Task to complete: Return the data below exactly, but only from the line containing "Или добавить в composer.json" through the line containing "(по умолчанию 'parent_id')", with both of those lines included.

Collection entries
:::::

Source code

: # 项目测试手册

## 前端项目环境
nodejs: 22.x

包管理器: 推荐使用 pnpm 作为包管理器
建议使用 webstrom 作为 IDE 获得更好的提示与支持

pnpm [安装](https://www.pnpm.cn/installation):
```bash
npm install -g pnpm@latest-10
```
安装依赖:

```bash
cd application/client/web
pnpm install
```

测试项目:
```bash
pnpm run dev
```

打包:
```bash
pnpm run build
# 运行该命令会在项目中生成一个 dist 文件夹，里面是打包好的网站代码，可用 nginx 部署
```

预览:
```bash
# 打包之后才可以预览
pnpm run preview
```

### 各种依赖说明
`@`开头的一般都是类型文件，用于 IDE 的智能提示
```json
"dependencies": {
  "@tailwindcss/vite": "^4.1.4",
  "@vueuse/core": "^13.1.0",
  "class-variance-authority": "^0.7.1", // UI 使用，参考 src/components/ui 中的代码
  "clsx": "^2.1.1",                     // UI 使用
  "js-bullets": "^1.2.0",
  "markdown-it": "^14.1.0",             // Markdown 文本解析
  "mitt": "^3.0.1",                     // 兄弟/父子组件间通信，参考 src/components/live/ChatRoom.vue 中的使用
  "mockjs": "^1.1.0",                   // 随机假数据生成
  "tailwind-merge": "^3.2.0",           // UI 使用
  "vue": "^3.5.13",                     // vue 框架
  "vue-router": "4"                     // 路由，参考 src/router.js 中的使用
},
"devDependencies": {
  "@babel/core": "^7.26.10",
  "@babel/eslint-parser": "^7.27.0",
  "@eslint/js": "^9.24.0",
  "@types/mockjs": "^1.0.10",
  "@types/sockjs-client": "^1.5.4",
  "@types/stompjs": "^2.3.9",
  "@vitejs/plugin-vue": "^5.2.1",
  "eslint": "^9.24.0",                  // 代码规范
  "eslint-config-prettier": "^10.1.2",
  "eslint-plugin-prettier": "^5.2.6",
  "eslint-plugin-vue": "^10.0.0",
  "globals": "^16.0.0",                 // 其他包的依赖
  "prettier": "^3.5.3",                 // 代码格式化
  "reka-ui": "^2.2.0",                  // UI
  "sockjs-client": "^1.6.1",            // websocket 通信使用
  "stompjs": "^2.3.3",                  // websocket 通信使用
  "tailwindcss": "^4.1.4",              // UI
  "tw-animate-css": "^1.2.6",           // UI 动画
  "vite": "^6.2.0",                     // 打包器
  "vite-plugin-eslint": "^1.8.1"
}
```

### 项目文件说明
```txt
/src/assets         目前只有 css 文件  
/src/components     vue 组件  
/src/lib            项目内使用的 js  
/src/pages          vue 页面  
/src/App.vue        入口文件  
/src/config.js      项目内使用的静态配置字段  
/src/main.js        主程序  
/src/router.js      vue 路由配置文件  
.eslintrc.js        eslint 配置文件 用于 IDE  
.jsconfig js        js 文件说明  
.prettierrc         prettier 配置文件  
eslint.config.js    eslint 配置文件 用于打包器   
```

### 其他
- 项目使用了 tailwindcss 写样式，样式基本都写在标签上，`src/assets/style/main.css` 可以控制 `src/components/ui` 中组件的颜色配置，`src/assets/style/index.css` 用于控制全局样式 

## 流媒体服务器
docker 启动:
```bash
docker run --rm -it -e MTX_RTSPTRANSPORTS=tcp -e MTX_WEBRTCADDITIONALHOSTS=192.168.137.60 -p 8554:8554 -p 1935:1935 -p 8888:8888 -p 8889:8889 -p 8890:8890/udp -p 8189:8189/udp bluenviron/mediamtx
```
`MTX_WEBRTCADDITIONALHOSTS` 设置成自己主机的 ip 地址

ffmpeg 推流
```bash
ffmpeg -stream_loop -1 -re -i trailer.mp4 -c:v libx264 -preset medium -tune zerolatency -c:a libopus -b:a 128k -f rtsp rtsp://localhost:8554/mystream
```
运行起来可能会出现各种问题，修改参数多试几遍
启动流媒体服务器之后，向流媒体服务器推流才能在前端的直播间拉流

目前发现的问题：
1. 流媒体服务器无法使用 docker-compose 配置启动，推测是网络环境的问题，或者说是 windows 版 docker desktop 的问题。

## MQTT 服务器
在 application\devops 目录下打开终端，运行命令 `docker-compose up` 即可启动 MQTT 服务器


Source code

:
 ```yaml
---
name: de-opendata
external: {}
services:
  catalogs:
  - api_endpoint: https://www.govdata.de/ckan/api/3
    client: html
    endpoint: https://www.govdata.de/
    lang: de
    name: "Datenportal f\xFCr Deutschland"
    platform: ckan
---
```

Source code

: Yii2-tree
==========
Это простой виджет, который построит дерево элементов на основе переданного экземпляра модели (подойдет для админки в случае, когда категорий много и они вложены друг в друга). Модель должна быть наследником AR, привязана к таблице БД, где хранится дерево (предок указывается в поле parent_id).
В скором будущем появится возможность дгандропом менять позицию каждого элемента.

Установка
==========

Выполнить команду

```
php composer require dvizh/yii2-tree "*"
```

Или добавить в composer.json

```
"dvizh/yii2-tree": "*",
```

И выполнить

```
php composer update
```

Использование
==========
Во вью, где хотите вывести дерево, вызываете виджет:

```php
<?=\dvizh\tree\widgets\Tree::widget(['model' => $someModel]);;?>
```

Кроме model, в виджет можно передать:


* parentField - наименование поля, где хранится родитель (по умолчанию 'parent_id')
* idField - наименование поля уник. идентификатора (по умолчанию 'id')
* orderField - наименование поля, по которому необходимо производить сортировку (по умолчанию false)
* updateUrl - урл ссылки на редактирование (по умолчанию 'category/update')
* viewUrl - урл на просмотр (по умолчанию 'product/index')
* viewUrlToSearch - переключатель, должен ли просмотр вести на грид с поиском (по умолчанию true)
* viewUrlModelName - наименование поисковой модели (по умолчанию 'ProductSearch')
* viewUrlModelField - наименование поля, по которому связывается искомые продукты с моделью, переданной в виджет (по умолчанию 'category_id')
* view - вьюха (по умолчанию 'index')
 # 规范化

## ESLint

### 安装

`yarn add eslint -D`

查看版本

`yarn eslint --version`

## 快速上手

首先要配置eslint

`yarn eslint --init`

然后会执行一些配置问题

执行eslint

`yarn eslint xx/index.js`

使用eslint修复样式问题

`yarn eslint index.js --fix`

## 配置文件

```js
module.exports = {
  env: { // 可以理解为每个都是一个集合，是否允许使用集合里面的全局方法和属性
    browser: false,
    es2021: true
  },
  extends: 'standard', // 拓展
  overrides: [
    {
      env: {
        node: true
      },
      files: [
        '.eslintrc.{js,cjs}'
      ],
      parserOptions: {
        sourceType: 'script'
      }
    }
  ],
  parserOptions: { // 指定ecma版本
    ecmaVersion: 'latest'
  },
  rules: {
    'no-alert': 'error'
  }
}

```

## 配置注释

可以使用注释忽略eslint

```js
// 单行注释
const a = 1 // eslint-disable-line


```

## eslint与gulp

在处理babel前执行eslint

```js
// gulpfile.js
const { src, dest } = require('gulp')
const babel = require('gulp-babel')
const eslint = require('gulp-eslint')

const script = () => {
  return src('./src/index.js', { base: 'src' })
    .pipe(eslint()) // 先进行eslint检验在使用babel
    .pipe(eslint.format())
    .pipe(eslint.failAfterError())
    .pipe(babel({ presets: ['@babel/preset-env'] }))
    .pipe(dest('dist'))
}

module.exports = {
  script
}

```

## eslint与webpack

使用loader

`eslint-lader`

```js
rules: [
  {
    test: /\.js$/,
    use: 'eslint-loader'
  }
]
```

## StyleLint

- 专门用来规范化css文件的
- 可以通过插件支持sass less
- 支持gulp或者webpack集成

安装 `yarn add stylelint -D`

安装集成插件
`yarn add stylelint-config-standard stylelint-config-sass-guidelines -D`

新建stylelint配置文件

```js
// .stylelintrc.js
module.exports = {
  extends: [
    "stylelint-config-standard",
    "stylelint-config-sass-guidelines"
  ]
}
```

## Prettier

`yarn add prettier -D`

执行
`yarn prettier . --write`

:::::

Solution for this task:
Или добавить в composer.json

```
"dvizh/yii2-tree": "*",
```

И выполнить

```
php composer update
```

Использование
==========
Во вью, где хотите вывести дерево, вызываете виджет:

```php
<?=\dvizh\tree\widgets\Tree::widget(['model' => $someModel]);;?>
```

Кроме model, в виджет можно передать:


* parentField - наименование поля, где хранится родитель (по умолчанию 'parent_id')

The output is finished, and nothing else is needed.